I’m starting to believe that Philip Roth is serious about his retirement from writing novels. Of course, he’s spoken recently about how he feels the novel itself is “retiring.” It’s kind of difficult to argue based on the evidence, based on how much storytelling has changed, how much more it will likely soon change. I still hold out hope, still think words will be everywhere. Maybe careers won’t be literary anymore, but I believe there will still be literature of high quality. The opening of Alison Flood’s new Guardian piece about the great novelist in (at least) repose:
A happily retired Philip Roth is spending his days swimming, watching baseball and nature-spotting, revelling in the fact that ‘there’s more to life than writing and publishing fiction,’ according to a new interview.

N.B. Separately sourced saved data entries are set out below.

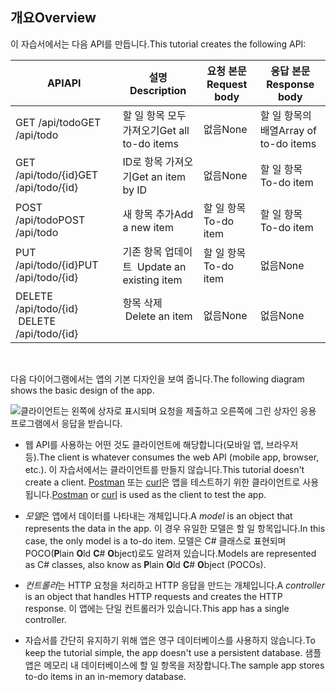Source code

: ## <a name="overview"></a><span data-ttu-id="18bac-101">개요</span><span class="sxs-lookup"><span data-stu-id="18bac-101">Overview</span></span>

<span data-ttu-id="18bac-102">이 자습서에서는 다음 API를 만듭니다.</span><span class="sxs-lookup"><span data-stu-id="18bac-102">This tutorial creates the following API:</span></span>

|<span data-ttu-id="18bac-103">API</span><span class="sxs-lookup"><span data-stu-id="18bac-103">API</span></span> | <span data-ttu-id="18bac-104">설명</span><span class="sxs-lookup"><span data-stu-id="18bac-104">Description</span></span> | <span data-ttu-id="18bac-105">요청 본문</span><span class="sxs-lookup"><span data-stu-id="18bac-105">Request body</span></span> | <span data-ttu-id="18bac-106">응답 본문</span><span class="sxs-lookup"><span data-stu-id="18bac-106">Response body</span></span> |
|--- | ---- | ---- | ---- |
|<span data-ttu-id="18bac-107">GET /api/todo</span><span class="sxs-lookup"><span data-stu-id="18bac-107">GET /api/todo</span></span> | <span data-ttu-id="18bac-108">할 일 항목 모두 가져오기</span><span class="sxs-lookup"><span data-stu-id="18bac-108">Get all to-do items</span></span> | <span data-ttu-id="18bac-109">없음</span><span class="sxs-lookup"><span data-stu-id="18bac-109">None</span></span> | <span data-ttu-id="18bac-110">할 일 항목의 배열</span><span class="sxs-lookup"><span data-stu-id="18bac-110">Array of to-do items</span></span>|
|<span data-ttu-id="18bac-111">GET /api/todo/{id}</span><span class="sxs-lookup"><span data-stu-id="18bac-111">GET /api/todo/{id}</span></span> | <span data-ttu-id="18bac-112">ID로 항목 가져오기</span><span class="sxs-lookup"><span data-stu-id="18bac-112">Get an item by ID</span></span> | <span data-ttu-id="18bac-113">없음</span><span class="sxs-lookup"><span data-stu-id="18bac-113">None</span></span> | <span data-ttu-id="18bac-114">할 일 항목</span><span class="sxs-lookup"><span data-stu-id="18bac-114">To-do item</span></span>|
|<span data-ttu-id="18bac-115">POST /api/todo</span><span class="sxs-lookup"><span data-stu-id="18bac-115">POST /api/todo</span></span> | <span data-ttu-id="18bac-116">새 항목 추가</span><span class="sxs-lookup"><span data-stu-id="18bac-116">Add a new item</span></span> | <span data-ttu-id="18bac-117">할 일 항목</span><span class="sxs-lookup"><span data-stu-id="18bac-117">To-do item</span></span> | <span data-ttu-id="18bac-118">할 일 항목</span><span class="sxs-lookup"><span data-stu-id="18bac-118">To-do item</span></span> |
|<span data-ttu-id="18bac-119">PUT /api/todo/{id}</span><span class="sxs-lookup"><span data-stu-id="18bac-119">PUT /api/todo/{id}</span></span> | <span data-ttu-id="18bac-120">기존 항목 업데이트 &nbsp;</span><span class="sxs-lookup"><span data-stu-id="18bac-120">Update an existing item &nbsp;</span></span> | <span data-ttu-id="18bac-121">할 일 항목</span><span class="sxs-lookup"><span data-stu-id="18bac-121">To-do item</span></span> | <span data-ttu-id="18bac-122">없음</span><span class="sxs-lookup"><span data-stu-id="18bac-122">None</span></span> |
|<span data-ttu-id="18bac-123">DELETE /api/todo/{id} &nbsp; &nbsp;</span><span class="sxs-lookup"><span data-stu-id="18bac-123">DELETE /api/todo/{id} &nbsp; &nbsp;</span></span> | <span data-ttu-id="18bac-124">항목 삭제 &nbsp; &nbsp;</span><span class="sxs-lookup"><span data-stu-id="18bac-124">Delete an item &nbsp; &nbsp;</span></span> | <span data-ttu-id="18bac-125">없음</span><span class="sxs-lookup"><span data-stu-id="18bac-125">None</span></span> | <span data-ttu-id="18bac-126">없음</span><span class="sxs-lookup"><span data-stu-id="18bac-126">None</span></span>|

<br>

<span data-ttu-id="18bac-127">다음 다이어그램에서는 앱의 기본 디자인을 보여 줍니다.</span><span class="sxs-lookup"><span data-stu-id="18bac-127">The following diagram shows the basic design of the app.</span></span>

![클라이언트는 왼쪽에 상자로 표시되며 요청을 제출하고 오른쪽에 그린 상자인 응용 프로그램에서 응답을 받습니다.](../../tutorials/first-web-api/_static/architecture.png)

* <span data-ttu-id="18bac-132">웹 API를 사용하는 어떤 것도 클라이언트에 해당합니다(모바일 앱, 브라우저 등).</span><span class="sxs-lookup"><span data-stu-id="18bac-132">The client is whatever consumes the web API (mobile app, browser, etc.).</span></span> <span data-ttu-id="18bac-133">이 자습서에서는 클라이언트를 만들지 않습니다.</span><span class="sxs-lookup"><span data-stu-id="18bac-133">This tutorial doesn't create a client.</span></span> <span data-ttu-id="18bac-134">[Postman](https://www.getpostman.com/) 또는 [curl](https://developer.apple.com/legacy/library/documentation/Darwin/Reference/ManPages/man1/curl.1.html)은 앱을 테스트하기 위한 클라이언트로 사용됩니다.</span><span class="sxs-lookup"><span data-stu-id="18bac-134">[Postman](https://www.getpostman.com/) or [curl](https://developer.apple.com/legacy/library/documentation/Darwin/Reference/ManPages/man1/curl.1.html) is used as the client to test the app.</span></span>

* <span data-ttu-id="18bac-135">*모델*은 앱에서 데이터를 나타내는 개체입니다.</span><span class="sxs-lookup"><span data-stu-id="18bac-135">A *model* is an object that represents the data in the app.</span></span> <span data-ttu-id="18bac-136">이 경우 유일한 모델은 할 일 항목입니다.</span><span class="sxs-lookup"><span data-stu-id="18bac-136">In this case, the only model is a to-do item.</span></span> <span data-ttu-id="18bac-137">모델은 C# 클래스로 표현되며 POCO(**P**lain **O**ld **C**# **O**bject)로도 알려져 있습니다.</span><span class="sxs-lookup"><span data-stu-id="18bac-137">Models are represented as C# classes, also know as **P**lain **O**ld **C**# **O**bject (POCOs).</span></span>

* <span data-ttu-id="18bac-138">*컨트롤러*는 HTTP 요청을 처리하고 HTTP 응답을 만드는 개체입니다.</span><span class="sxs-lookup"><span data-stu-id="18bac-138">A *controller* is an object that handles HTTP requests and creates the HTTP response.</span></span> <span data-ttu-id="18bac-139">이 앱에는 단일 컨트롤러가 있습니다.</span><span class="sxs-lookup"><span data-stu-id="18bac-139">This app has a single controller.</span></span>

* <span data-ttu-id="18bac-140">자습서를 간단히 유지하기 위해 앱은 영구 데이터베이스를 사용하지 않습니다.</span><span class="sxs-lookup"><span data-stu-id="18bac-140">To keep the tutorial simple, the app doesn't use a persistent database.</span></span> <span data-ttu-id="18bac-141">샘플 앱은 메모리 내 데이터베이스에 할 일 항목을 저장합니다.</span><span class="sxs-lookup"><span data-stu-id="18bac-141">The sample app stores to-do items in an in-memory database.</span></span>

Reiterating his bleak view about the future of literature – that ‘two decades on the size of the audience for the literary novel will be about the size of the group who read Latin poetry’ – the 80-year-old Roth told Stanford scholar Cynthia Haven that his disengagement from the world of writing is still very much in evidence. Asked by Haven if he really believes his talent – which has won him the Man Booker International prize and made him a perennial contender for the Nobel – will ‘let [him] quit’ writing, Roth responded: ‘You better believe me, because I haven’t written a word of fiction since 2009.’
‘I have no desire to write fiction,’ said the Pulitzer prize-winning literary giant. ‘I did what I did and it’s done. There’s more to life than writing and publishing fiction. There is another way entirely, amazed as I am to discover it at this late date.’
Instead: ‘I swim, I follow baseball, look at the scenery, watch a few movies, listen to music, eat well and see friends. In the country I am keen on nature.’